◆ **Instructions for the task**
Lines below that include the word "starting" should each be copied.

◆ **Material for the task**

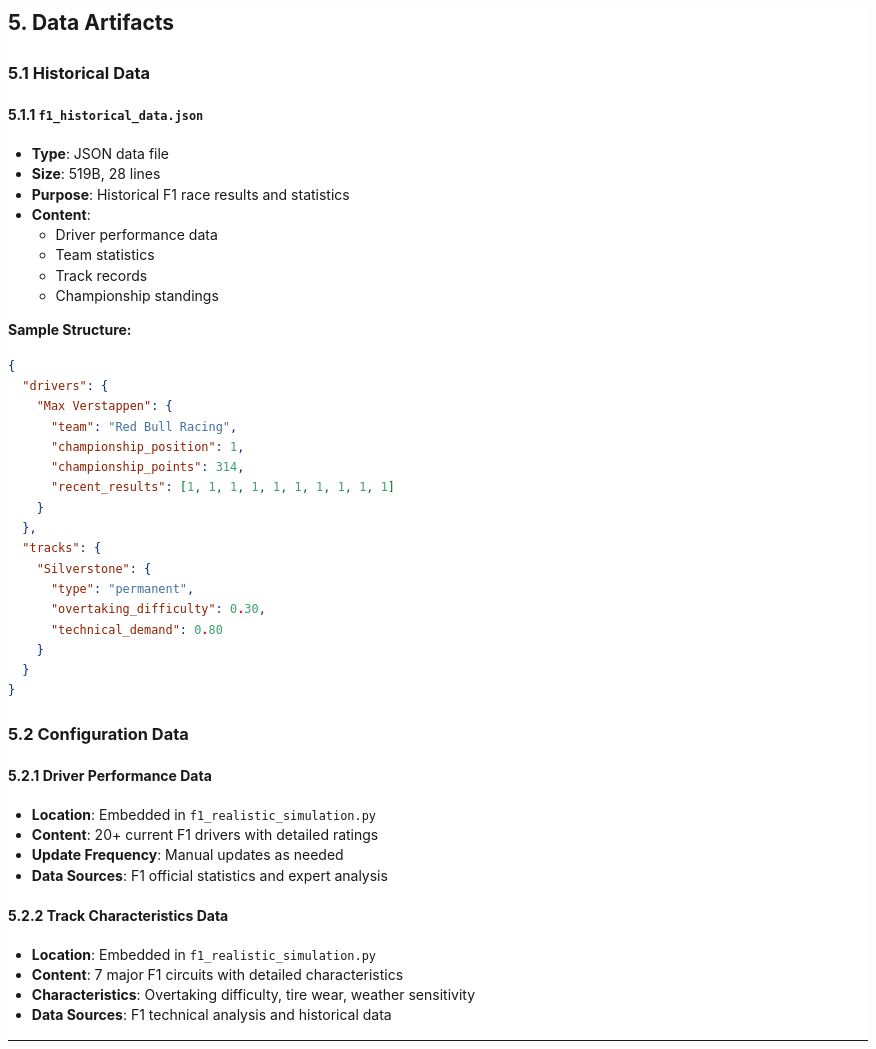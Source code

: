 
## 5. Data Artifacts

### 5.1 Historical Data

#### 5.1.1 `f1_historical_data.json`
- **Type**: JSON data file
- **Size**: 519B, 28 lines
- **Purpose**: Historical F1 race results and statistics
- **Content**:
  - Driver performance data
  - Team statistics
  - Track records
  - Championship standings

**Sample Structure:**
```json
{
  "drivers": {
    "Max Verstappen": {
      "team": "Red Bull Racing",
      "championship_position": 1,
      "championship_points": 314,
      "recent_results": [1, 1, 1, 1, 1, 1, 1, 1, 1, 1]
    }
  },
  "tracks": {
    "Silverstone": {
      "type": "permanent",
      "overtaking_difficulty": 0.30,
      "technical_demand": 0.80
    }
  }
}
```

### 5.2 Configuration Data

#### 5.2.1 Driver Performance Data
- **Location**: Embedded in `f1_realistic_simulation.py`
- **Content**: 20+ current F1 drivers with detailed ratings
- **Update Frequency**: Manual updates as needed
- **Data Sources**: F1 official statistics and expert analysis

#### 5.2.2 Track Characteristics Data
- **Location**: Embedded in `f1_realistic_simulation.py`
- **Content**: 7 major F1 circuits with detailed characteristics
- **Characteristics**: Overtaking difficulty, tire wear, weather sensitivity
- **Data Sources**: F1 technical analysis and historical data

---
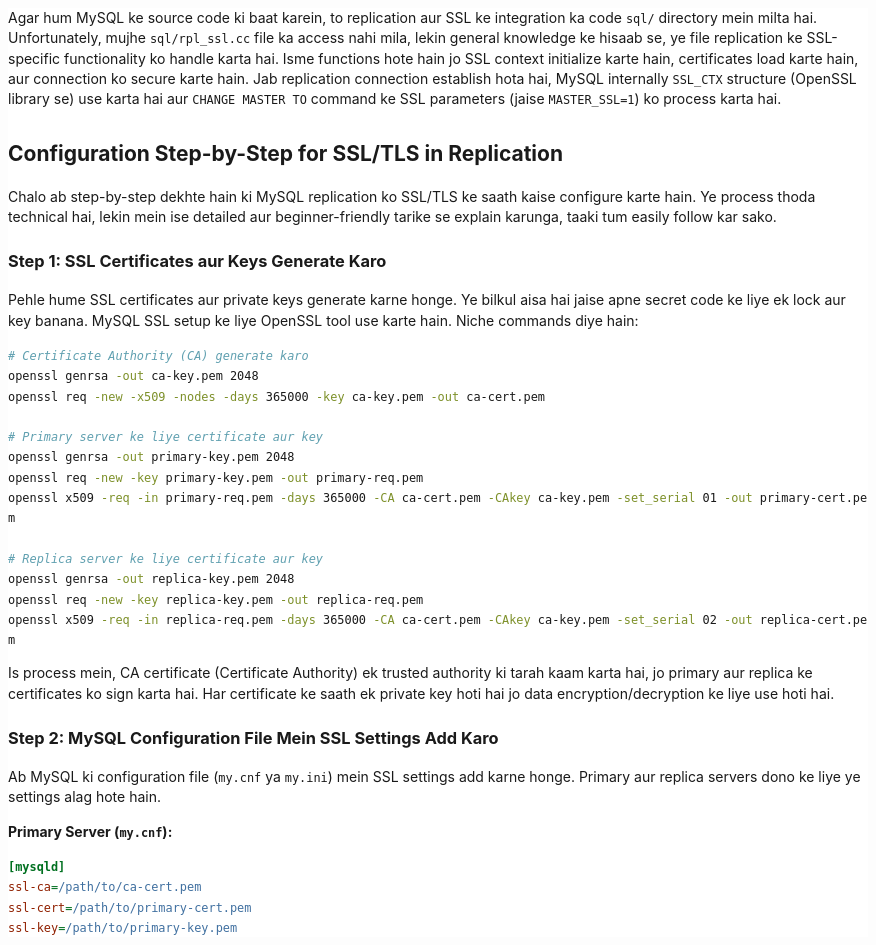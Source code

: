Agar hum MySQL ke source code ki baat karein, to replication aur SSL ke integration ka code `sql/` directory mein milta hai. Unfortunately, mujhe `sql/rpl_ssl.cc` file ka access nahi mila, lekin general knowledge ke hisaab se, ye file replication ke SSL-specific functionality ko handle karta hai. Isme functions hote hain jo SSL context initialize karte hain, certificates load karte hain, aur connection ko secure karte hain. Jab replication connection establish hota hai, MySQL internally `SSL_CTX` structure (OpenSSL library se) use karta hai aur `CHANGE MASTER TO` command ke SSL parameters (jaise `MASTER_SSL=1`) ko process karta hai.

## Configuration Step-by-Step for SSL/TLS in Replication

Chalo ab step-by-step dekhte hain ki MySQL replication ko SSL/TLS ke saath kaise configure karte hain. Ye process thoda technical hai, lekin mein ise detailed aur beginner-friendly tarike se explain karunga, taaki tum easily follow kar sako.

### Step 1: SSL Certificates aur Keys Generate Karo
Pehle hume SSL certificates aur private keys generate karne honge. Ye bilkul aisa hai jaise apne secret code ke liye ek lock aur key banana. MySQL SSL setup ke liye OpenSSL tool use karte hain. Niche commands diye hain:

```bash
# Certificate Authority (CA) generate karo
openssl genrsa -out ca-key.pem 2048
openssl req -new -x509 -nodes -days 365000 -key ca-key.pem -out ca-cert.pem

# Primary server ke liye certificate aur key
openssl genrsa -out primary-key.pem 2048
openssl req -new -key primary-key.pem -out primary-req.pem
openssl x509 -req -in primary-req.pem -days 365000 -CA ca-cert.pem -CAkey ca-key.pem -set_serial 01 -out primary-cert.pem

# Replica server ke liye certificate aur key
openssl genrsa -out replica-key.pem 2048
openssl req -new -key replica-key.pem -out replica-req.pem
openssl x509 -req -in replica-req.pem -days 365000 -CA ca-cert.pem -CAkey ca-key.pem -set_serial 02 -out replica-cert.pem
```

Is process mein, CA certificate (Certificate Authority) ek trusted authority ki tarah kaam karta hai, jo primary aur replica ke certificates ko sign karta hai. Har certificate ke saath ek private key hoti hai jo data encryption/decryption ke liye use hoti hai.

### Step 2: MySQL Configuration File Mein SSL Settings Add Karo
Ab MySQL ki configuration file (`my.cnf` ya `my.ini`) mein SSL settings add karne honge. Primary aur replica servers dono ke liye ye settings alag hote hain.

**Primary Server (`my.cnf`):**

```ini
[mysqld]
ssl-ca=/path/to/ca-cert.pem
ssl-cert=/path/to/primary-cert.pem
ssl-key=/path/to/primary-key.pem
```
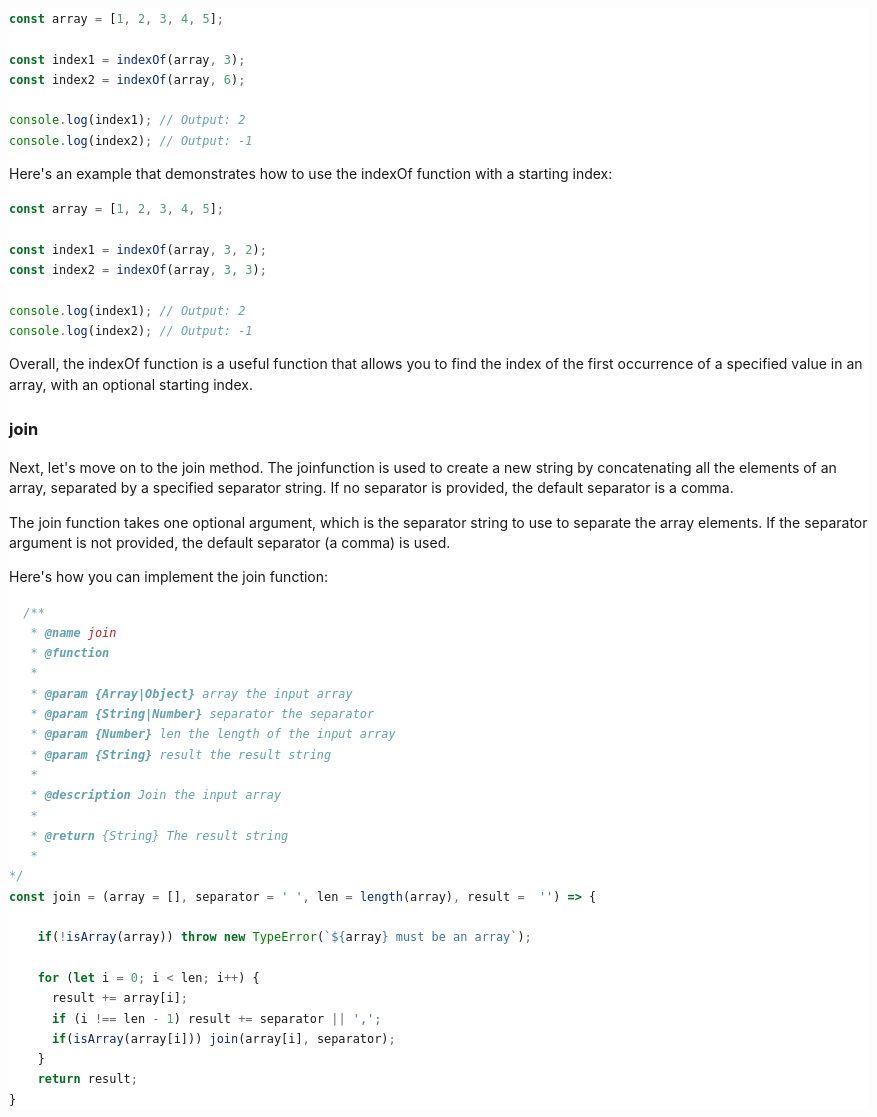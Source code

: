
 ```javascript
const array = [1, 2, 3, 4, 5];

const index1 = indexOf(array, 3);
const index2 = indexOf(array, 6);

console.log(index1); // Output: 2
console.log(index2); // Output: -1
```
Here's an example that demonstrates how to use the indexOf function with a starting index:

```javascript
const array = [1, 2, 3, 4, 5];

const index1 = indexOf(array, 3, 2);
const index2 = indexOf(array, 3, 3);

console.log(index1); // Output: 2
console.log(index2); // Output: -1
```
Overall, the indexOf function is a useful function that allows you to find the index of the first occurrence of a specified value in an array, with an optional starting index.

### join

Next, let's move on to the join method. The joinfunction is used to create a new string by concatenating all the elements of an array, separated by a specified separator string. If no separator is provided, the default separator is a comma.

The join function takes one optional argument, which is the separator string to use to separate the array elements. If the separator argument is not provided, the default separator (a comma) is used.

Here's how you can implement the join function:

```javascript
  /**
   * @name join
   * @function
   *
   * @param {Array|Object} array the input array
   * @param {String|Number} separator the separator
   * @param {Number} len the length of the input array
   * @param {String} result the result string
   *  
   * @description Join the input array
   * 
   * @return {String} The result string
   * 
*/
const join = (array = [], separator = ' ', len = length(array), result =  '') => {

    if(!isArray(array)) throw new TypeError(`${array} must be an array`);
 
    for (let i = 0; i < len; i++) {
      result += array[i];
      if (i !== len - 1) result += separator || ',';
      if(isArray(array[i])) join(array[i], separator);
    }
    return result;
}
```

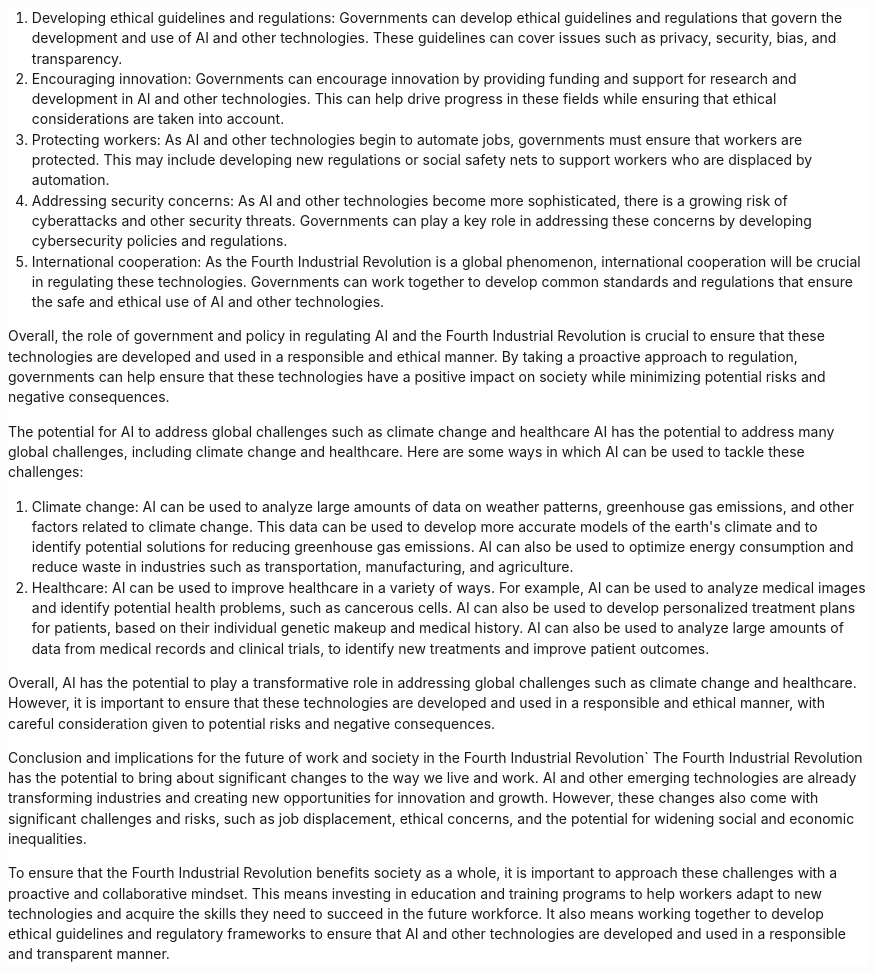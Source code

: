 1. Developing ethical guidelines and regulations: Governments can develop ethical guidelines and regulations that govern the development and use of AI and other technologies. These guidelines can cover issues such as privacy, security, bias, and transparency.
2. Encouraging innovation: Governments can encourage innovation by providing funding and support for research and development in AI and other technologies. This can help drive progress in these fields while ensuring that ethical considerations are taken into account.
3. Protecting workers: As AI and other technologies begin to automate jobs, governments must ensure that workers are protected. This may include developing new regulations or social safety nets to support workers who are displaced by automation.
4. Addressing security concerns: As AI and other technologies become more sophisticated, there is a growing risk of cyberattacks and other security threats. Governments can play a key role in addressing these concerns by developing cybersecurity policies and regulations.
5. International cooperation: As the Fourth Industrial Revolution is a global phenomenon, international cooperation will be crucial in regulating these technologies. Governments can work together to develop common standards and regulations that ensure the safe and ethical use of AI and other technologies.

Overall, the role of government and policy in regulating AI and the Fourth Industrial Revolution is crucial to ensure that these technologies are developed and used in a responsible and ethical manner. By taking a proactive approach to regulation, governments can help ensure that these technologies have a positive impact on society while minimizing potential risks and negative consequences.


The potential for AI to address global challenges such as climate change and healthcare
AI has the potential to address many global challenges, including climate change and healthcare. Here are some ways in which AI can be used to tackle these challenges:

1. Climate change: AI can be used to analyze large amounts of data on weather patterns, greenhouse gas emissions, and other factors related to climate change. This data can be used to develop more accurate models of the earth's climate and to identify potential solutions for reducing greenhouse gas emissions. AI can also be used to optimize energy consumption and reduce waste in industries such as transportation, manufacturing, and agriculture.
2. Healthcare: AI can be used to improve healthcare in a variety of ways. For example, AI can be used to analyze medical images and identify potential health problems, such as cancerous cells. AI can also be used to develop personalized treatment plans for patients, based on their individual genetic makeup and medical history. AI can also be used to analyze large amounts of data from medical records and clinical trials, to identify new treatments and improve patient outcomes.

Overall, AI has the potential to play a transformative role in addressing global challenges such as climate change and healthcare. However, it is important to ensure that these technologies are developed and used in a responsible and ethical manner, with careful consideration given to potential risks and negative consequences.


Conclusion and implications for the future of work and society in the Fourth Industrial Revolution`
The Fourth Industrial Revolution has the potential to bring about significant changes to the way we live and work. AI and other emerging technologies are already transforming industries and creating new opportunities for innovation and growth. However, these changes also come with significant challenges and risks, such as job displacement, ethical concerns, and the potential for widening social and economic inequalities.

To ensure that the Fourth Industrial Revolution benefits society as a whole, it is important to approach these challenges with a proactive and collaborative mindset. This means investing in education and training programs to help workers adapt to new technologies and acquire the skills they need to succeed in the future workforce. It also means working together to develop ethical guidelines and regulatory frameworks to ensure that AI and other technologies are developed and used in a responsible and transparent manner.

◆ **Completed exercise**
Here's an example that demonstrates how to use the indexOf function with a starting index:
Overall, the indexOf function is a useful function that allows you to find the index of the first occurrence of a specified value in an array, with an optional starting index.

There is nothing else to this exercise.